Pocas aves tienen una relación tan ambivalente con los humanos como los vencejos. Por un lado, la destrucción progresiva de hábitats y recursos alimenticios, la proliferación del lucrativo comercio de "nidos comestibles de golondrinas" (los nidos de las salanganas del sudeste asiático hechos de saliva) y el uso de insecticidas y herbicidas se han convertido en una grave amenaza para muchas especies de vencejos. Por otro lado, muchas especies, como especies sinantrópicas, se benefician de la abundancia de sitios de anidación en edificaciones y plantaciones artificiales, como las palmeras.
De las aproximadamente 94 especies de Apodidae, seis están incluidas en la Lista Roja de la Unión Internacional para la Conservación de la Naturaleza (UICN), en particular cinco salanganas del género Collocalia. Esto significa que el nivel general de amenaza de las especies de la familia está por debajo del promedio de poco más del 10% de las especies de aves amenazadas a nivel mundial (STATTERSFIELD y CAPPER, 2000).
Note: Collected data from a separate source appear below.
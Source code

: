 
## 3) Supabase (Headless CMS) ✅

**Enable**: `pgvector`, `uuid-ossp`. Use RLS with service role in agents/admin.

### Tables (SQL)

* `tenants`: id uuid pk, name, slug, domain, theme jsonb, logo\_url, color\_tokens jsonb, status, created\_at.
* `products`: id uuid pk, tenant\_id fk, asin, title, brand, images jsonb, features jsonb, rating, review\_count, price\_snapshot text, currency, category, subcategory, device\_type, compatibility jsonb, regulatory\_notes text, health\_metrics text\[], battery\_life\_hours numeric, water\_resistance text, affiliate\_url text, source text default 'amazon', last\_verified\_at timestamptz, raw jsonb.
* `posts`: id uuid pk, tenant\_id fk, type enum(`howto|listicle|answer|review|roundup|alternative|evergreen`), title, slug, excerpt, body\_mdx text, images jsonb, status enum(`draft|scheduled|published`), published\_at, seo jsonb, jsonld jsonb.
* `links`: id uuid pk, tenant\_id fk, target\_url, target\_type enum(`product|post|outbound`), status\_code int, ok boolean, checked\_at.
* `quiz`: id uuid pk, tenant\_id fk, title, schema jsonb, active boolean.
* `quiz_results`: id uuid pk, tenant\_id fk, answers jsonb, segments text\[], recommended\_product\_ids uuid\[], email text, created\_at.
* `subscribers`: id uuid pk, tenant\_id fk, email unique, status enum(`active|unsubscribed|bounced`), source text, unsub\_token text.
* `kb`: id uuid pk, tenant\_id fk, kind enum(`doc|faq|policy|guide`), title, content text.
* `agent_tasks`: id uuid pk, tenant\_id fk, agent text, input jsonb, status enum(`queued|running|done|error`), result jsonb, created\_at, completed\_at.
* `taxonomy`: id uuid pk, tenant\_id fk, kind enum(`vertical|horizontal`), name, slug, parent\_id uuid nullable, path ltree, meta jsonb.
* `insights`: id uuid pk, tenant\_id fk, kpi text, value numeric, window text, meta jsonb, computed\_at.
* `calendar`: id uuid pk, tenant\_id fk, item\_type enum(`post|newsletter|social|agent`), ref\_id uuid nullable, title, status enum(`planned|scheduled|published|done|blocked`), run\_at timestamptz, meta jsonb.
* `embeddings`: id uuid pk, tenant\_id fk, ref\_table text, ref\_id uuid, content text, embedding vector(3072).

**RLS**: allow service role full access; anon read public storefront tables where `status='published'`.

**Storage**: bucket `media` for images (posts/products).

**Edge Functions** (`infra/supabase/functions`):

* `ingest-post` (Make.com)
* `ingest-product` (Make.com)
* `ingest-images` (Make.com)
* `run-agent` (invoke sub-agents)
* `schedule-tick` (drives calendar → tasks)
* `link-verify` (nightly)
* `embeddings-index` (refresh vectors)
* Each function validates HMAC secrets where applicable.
El vencejo común es una de las especies de aves que, históricamente, experimentó una rápida expansión hasta latitudes septentrionales tras la llegada de los humanos (GLUTZ y BAUER, 1980). Originalmente se reproducía en estado salvaje, donde utilizaba cavidades de árboles y nichos rocosos como lugares de anidación, y encontró condiciones de cría casi ideales en las ciudades: lugares de anidación en muros y frontones de edificios altos, protegidos de depredadores e igualmente bien aislados del frío y el calor. En algunas regiones del sur de Europa, incluso se crearon lugares de anidación especialmente para él —aunque no de forma totalmente altruista—: torres con acceso a los nidos, de las cuales, hacia el final del periodo de cría, todos los polluelos menos uno eran retirados, sacrificados y devorados (BREHM, 1922). Los lugares de cría naturales originales han perdido casi por completo su importancia para el vencejo común; hoy en día, solo quedan unas pocas colonias de anidación en árboles, por ejemplo, en Alemania, en el valle de Selke.
Sin embargo, este inicialmente sensato "oportunismo evolutivo" está ahora provocando una creciente amenaza para el vencejo común. Esta especie, que se reproduce exclusivamente en Europa, depende ahora completamente de los humanos para elegir sus lugares de anidación. Sin embargo, durante las renovaciones de edificios y las obras de techado, se destruyen y cierran cada vez más lugares para antiguas colonias de vencejos, a veces deliberadamente, a veces por pura ignorancia. Por un lado, la tendencia hacia ciudades inhóspitas y estériles avanza rápidamente, especialmente en Europa Occidental, y durante las renovaciones y nuevas construcciones, casi nunca se considera la posibilidad de crear hábitats para animales que antaño convivían con los humanos. Por otro lado, el vencejo común tiene extraordinarias dificultades para encontrar nuevos lugares de anidación, y en su lugar regresa inquebrantablemente y durante años a su lugar de anidación habitual.
Por lo tanto, es de temer que sin medidas de protección activas, estas aves, que aún hoy son comunes y que durante siglos alegraron las tardes de verano de nuestras ciudades con sus juegos aéreas y sus cantos, desaparezcan del paisaje urbano tan inevitablemente como en su día lo conquistaron.